Four thousand years of pottery making - from bowls and funerary jugs to abstract pots and ceramic figurines - is explored in The Difference in Dirt: South Carolina Pottery and Ceramic Arts, which is on view at the SC State Museum's Lipscomb Art Gallery in Columbia, SC. The exhibit will continue through Jan. 6, 2002.

On the surface, it would seem that the abstract stoneware by Mike Vatalaro of Pendleton, SC, and the ceramic social commentary by Russell Biles of Greenville, SC, "couldn't be farther away from a jug," says Paul Matheny, the museum's curator of art. "But they're still made with the same basic principles of jug making and churn making that have been going on in the state for many years."

Woven through the exhibit will be an exploration of the work of several families of potters in South Carolina: the Robbinses, Catawba Indians who have made pottery for five or six generations; the Hensons, who have made pottery in Spartanburg County since the 1870s; and Winton and Rosa Eugene, first-generation African-American potters who live in Cowpens, SC.

Matheny, who joined the museum staff in January, curated the show between 1997 and 2000 when he was associate curator of art at the Museum of York County in Rock Hill, SC. However, he became interested in the subject when he was a fine arts major at Winthrop University.

The exhibit at the State Museum has been expanded to include a number of pieces from the museum's collection. Among the most interesting are two rare alkaline-glazed stoneware grave markers from the Old Edgefield District, Matheny says. They are uncommon because few were made and the fragile material has been exposed to the elements for 125 years. The name of the maker, F.E. Justice, is inscribed on the markers, but nothing is known about him or why the markers were made of pottery. "It's just kind of a mystery," Matheny says.

"The Difference in Dirt" will include some new acquisitions, including two turn-of-the-century face jugs from the Spartanburg Jug Factory area and a jug with four faces by Billy Henson of Lyman, SC.

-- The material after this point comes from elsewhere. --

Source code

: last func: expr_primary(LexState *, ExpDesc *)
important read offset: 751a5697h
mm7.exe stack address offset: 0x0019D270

Until about 60 years ago, South Carolina pottery was functional, Matheny says. It was used to store food and liquids, including moonshine, molasses, wine and vinegar. That changed when glass canning jars and electric refrigeration became more widely available. Potters began making studio pottery, pottery that may be useful but is also designed to be aesthetically pleasing. Other artists began using clay to make sculpture. One of the earliest examples in the exhibit is Work Horses, a sculpture by Frances Bryant Godwin, which was made from Aiken County clay about 1930.

South Carolina pottery is particularly significant for two reasons, Matheny says. The Catawbas have an unbroken chain of pottery making that goes back 4,000 years. "Their pottery is what helped hold their culture together," he says. Also, "South Carolina was the first place in the US where alkaline-glazed stoneware was produced." The craft, which marries the Chinese tradition of using a wood ash-based glaze to coat the surface of the pot with English forms, began about 1810 in Edgefield. From there, it spread across the region.

About 250 pieces of pottery will be in the show, which can be seen until Jan. 6, 2002. Visitors will have a chance to learn more about their own favorite pieces of South Carolina pottery and ceramics at an artifact identification session at 2pm on Oct. 21 at the entrance to the Lipscomb Art Gallery. The presentation of "The Difference in Dirt" at the State Museum is funded in part by the federal Institute of Museum and Library Services.